Devotional Reflection
When we picture the crucifixion, we often focus on the nails, the crown of thorns, the physical agony. All of that is true. But Matthew 27:38 invites us to notice something else: the company Jesus kept in His final hours.
Two robbers. Criminals. Men guilty of crimes serious enough to warrant execution under Roman law. And there, in the middle, is the sinless Lamb of God.
This was not an accident. It was a fulfillment. Isaiah 53:12 prophesied that the suffering servant would be “numbered with the transgressors.” Jesus did not die in a temple or a throne room. He died on a Roman cross, in the place reserved for the worst of society. He was treated as guilty so that the guilty could be treated as righteous.
That is the heart of the gospel. That is grace.

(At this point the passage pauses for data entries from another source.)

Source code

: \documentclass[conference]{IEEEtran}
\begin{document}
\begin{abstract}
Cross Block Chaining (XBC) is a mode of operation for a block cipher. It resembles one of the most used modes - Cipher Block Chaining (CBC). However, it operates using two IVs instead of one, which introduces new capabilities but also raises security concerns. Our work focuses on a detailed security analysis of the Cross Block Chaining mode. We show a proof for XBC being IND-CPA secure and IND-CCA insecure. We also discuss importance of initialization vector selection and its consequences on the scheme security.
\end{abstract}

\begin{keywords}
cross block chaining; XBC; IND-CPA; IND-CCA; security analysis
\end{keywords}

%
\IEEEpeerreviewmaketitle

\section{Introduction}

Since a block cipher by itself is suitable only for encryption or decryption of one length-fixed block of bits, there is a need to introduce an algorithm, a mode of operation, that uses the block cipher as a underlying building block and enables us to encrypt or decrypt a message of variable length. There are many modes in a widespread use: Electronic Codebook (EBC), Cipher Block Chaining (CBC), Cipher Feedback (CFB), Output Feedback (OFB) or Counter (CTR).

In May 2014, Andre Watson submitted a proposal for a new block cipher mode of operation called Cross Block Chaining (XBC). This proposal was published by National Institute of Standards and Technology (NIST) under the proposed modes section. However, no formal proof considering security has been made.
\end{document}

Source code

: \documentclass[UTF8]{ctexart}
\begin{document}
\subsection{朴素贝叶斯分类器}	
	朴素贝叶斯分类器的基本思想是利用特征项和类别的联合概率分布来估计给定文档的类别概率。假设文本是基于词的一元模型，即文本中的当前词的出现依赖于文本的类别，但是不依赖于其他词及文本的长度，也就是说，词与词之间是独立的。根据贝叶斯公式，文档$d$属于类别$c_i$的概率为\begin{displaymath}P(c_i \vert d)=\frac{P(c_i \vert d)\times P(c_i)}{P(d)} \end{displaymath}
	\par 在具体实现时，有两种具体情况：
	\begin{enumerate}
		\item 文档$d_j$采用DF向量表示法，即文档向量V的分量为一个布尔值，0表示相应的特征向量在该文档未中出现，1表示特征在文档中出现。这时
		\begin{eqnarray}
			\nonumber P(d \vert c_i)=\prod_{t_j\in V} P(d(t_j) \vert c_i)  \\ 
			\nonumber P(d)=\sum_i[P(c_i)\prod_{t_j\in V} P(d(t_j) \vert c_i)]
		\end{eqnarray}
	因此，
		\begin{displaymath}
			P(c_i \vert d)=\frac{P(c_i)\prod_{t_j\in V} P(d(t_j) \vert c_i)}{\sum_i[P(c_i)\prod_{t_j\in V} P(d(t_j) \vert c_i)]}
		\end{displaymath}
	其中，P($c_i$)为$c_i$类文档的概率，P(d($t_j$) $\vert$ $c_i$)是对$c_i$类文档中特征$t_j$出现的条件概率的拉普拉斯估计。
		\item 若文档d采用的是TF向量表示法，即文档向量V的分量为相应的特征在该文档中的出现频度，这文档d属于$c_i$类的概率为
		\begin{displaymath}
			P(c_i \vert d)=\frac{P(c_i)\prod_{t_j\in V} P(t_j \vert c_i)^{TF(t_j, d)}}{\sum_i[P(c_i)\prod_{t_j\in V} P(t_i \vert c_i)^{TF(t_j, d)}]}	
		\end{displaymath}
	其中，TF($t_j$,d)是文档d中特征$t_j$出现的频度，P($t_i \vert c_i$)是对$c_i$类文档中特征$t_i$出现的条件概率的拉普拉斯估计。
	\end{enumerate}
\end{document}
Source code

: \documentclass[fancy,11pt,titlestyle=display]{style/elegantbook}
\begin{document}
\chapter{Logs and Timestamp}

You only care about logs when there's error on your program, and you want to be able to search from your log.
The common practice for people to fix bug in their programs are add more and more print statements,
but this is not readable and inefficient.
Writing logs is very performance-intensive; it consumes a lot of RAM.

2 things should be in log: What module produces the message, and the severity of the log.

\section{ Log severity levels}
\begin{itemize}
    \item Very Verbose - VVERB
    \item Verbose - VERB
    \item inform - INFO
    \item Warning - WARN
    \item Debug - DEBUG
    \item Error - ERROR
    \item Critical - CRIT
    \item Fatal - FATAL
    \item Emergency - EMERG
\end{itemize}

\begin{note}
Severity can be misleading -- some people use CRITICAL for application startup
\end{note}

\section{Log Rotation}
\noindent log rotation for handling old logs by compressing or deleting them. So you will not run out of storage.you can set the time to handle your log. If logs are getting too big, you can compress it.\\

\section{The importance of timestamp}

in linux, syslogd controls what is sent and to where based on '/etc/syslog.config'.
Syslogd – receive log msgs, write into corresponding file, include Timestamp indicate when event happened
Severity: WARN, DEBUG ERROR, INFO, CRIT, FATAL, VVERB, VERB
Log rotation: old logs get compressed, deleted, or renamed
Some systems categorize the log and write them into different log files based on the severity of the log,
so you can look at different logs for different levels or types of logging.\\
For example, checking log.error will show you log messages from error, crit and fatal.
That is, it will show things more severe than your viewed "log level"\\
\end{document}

It is easy to think of grace as something clean and tidy, a theological concept we apply when convenient. But the cross of Christ shows us that grace is costly, messy, and willing to go where we would never expect. Jesus did not wait for us to clean ourselves up. He came to us in our brokenness, our rebellion, our guilt. He hung between thieves because that is exactly where humanity stood: condemned, without hope, without excuse.
And yet, He chose to be there.
One of the robbers, as Luke’s Gospel tells us, would turn to Jesus in his final moments and ask to be remembered. And Jesus, in the midst of His own suffering, would offer paradise. That is the power of the cross. It transforms. It redeems. It does not require us to be worthy first. It meets us right where we are.
If you are in a healing season today, this verse speaks directly to your heart. You may feel like your past disqualifies you. You may carry shame that feels too heavy to name. You may wonder if God could ever look at you with anything other than disappointment.
Look at the cross. Look at where Jesus chose to die. He was numbered with sinners because He came to save sinners. He bore our guilt so we could receive His righteousness. He took our place so we could have His.
The cross of Christ is not a symbol of religious performance. It is the place where God’s grace breaks through every wall we build, every excuse we make, every reason we think we are beyond reach. You are not too far gone. You are not too broken. You are not too guilty. The cross proves it.
Jesus did not die to make good people better. He died to make dead people alive. He did not come for the righteous. He came for sinners. And that includes you.
Today’s Practice
Spend a few moments in stillness today and picture the cross. See Jesus there, between two criminals, and recognize that He chose that place. He chose to be numbered with sinners so that you could be counted as righteous. Whisper a simple prayer of thanks for the grace that met you where you are, not where you wish you were.